The third pillar, Be Relevant, focuses on ensuring the brand continues to meet evolving consumer needs. This includes adapting to trends, developing new products, and finding new consumption occasions. “You need to remain relevant not only for consumers but also for your customers – the retailers, bars, and outlets that sell your products,” Ard explains. Together, these three elements form the foundation of sustainable brand growth.

 

“Marketers often underestimate how complex that execution is. The moment of purchase is where the transaction actually happens. If things go wrong there, you don’t always get a second chance.”

Navigating a Changing Beer Category

While the principles of brand growth remain stable, the beer category itself is undergoing a significant transformation. “In many developed markets, traditional pilsner is under pressure,” Ard observes. “You see consumers diversifying their drinking habits.” Several forces are driving this shift. Health-conscious consumers are increasingly moderating their alcohol consumption, while younger generations are exploring a wider range of beverages. The rapid rise of alcohol-free alternatives is also reshaping the category.

 

As a result, brewers are rethinking their portfolios to remain relevant. Innovation plays an important role, but it must be guided by genuine consumer demand. “On the one hand, you need to follow the consumer,” Ard says. “On the other hand, you need to create innovations that people actually want.” This can take many forms, from developing new flavour profiles to introducing alternative packaging formats that suit different occasions. Yet innovation alone is not the answer. For Ard, growth comes from combining portfolio development with strong brand building and distribution strategies.

 

“On the one hand, you need to follow the consumer. On the other hand, you need to create innovations that people actually want.”

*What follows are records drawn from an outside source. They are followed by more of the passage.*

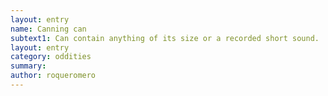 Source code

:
 ```yaml
---
layout: entry 
name: Canning can
subtext1: Can contain anything of its size or a recorded short sound.
layout: entry
category: oddities
summary: 
author: roqueromero
---
```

The Corporate Agility Challenge

One of the most pressing challenges facing large multinational companies today is maintaining agility. A decade ago, the rise of craft breweries demonstrated how quickly smaller players could respond to emerging consumer trends. “They were able to launch new variants very quickly,” Ard recalls. “Sometimes we struggled to keep up, simply because we were operating on a much larger scale.”

 

Large corporations benefit from global reach, established supply chains, and powerful brands. However, these advantages can also slow down decision-making and product development. “The tension between being a large corporate organisation and maintaining the agility of a startup is very real,” Ard says.

 

Today, speed to market has become more important than ever. Consumers expect brands to respond quickly to emerging trends and changing tastes. This requires organisations to rethink internal processes and empower teams to move faster. “It was always important,” Ard reflects. “But today it’s far more critical than when I started my career.”

 

“Speed to market was always important. But today it’s far more critical than when I started my career.”

 

Consistency Over Reinvention

In an industry constantly chasing innovation, Ard believes marketers sometimes overlook the value of consistency. Brands do not necessarily need constant reinvention. In fact, frequent changes can undermine the memory structures that brands have spent years building. “Consumers are often perfectly happy with what they already know,” he says.

 

Strong brands evolve gradually rather than dramatically. Ard points to several examples where companies have successfully maintained their identity over time. “If you look at a brand like Hertog Jan, they’ve been extremely consistent,” he explains. “They’ve updated small things over the years, but they’ve stayed true to their core message.”

 

Another example is Lay’s Sensations, which has maintained its recognisable design while introducing subtle updates to remain contemporary. “The key is not to reinvent the brand every few years,” Ard says. “It’s about staying relevant while keeping the recognisable elements that consumers already trust.” For marketers, this balance between evolution and consistency remains one of the most delicate challenges of brand management.

 

“The key is not to reinvent the brand every few years. It’s about staying relevant while keeping the recognisable elements that consumers already trust.”